▸ Problem requirements
Every line with the word "declaration" in it should be extracted from the data that follows.

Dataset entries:
= Beginning of Section =
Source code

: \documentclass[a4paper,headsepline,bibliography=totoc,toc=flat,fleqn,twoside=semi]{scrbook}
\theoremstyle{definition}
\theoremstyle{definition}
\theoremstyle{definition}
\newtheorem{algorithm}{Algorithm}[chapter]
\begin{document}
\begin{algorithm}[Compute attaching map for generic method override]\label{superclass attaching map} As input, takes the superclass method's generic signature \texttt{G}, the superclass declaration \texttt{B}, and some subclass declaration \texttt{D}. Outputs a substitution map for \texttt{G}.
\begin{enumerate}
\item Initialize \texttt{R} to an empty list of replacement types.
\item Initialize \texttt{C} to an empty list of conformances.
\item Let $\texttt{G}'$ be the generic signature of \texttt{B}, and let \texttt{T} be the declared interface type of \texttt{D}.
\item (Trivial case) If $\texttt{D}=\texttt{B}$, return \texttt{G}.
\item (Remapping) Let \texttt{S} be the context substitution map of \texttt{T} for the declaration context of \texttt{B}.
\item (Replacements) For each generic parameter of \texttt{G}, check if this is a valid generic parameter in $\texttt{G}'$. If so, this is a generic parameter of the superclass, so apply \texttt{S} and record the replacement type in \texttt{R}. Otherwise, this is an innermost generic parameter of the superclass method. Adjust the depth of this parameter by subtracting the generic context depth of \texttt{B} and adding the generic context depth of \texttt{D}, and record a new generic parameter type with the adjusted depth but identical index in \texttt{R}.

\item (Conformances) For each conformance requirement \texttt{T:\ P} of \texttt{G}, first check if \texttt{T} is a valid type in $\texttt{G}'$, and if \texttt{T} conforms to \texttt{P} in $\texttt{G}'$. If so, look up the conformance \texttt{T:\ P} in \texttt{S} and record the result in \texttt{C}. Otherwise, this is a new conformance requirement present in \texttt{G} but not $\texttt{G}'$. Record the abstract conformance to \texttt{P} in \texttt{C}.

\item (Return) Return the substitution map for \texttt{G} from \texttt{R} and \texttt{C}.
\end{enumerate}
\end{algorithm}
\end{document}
= End of Section =
▸ Your solution
\begin{algorithm}[Compute attaching map for generic method override]\label{superclass attaching map} As input, takes the superclass method's generic signature \texttt{G}, the superclass declaration \texttt{B}, and some subclass declaration \texttt{D}. Outputs a substitution map for \texttt{G}.
\item (Remapping) Let \texttt{S} be the context substitution map of \texttt{T} for the declaration context of \texttt{B}.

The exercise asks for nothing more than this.